PROBLEM: Calibre does its job by moving all the html pages in one folder (the Text folder) changing the name of the pages but without changing internal links. That is, all the links connetting one page to the other within the site/epub are broken.

What steps should I follow to mantain my internal links? Doing the work manually is excluded (we are talking about 1300 pages). Do you know any software that will help me in moving and renaming (are all index.html) the page from subfolders to a root folder, without breaking the links?

Thanks!

KenJackson · 02-05-2012, 01:14 AM

I haven't tried it yet, but pandoc claims to be able to read HTML and write EPUB, among many other formats.

cptnemo · 02-05-2012, 06:20 AM

Quote:

Originally Posted by KenJackson

I haven't tried it yet, but pandoc claims to be able to read HTML and write EPUB, among many other formats.

Mmm, I don't think is what I need.

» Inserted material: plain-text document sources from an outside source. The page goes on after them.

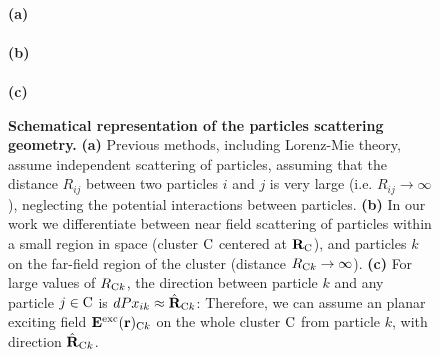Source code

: \begin{figure}[!ht]
	\centering
	\def\svgwidth{.5\textwidth}
	 \\ [8pt]  
	\textbf{(a)} \\
	\def\svgwidth{.5\textwidth}
	 \\ [-5pt]
	\textbf{(b)} \\ [5pt]
	\def\svgwidth{.5\textwidth}
	 \\ [-5pt]
	\textbf{(c)}
	
	\caption[Schematical representation of the particles scattering geometry]{\label{fig:waveoptics:diagram}
	  	\textbf{Schematical representation of the particles scattering geometry.} \textbf{(a)} Previous methods, including Lorenz-Mie theory, assume independent scattering of particles, assuming that the distance $R_{ij}$ between two particles $i$ and $j$ is very large (i.e. $R_{ij}\rightarrow\infty$), neglecting the potential interactions between particles. \textbf{(b)} In our work  we differentiate between near field scattering of particles within a small region in space (cluster $\mathrm{C}$ centered at $\mathbf{R}_{\mathrm{C}}$), and particles $k$ on the far-field region of the cluster (distance $R_{\mathrm{C} k}\rightarrow\infty$). \textbf{(c)} For large values of $R_{\mathrm{C} k}$, the direction between particle $k$ and any particle $j\in\mathrm{C}$ is $dPx_{ik}\approx\hat{\mathbf{R}}_{\mathrm{C} k}$: Therefore, we can assume an planar exciting field $\mathbf{E}^\mathrm{exc}(\mathbf{r})_{\mathrm{C} k}$ on the whole cluster $\mathrm{C}$ from particle $k$, with direction $\hat{\mathbf{R}}_{\mathrm{C} k}$. 
	}
\end{figure}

I don't want to bypass Calibre, I just need to arrive to Calibre with a website contained all in one folder. What I need is to move all tpages from the sub directories to the parent directory. And of course, in doing this I need to preserve all the internal links.

mrmikel · 02-05-2012, 08:26 AM

You need to use Sigil to examine how the links are broken. They are likely all broken in each section in a similar way which you can use search and replace to fix, so it might be many fewer fixes. Also spaces in file names or capitalization may be not matching.

Your text folder in epub will need to be broken down in sections anyway because most readers get unhappy if individual sections are too large, in the case of my Sony over 300k.

If you use Sigil to perform this chore, be sure to keep backup copies right along. You might make an error and Sigil will offer to fix it automatically....don't let it. Sigil is often right in its fixing, but when it is wrong, half of what you are working on might disappear. Either fix it if you understand the code view well or just load your last saved version.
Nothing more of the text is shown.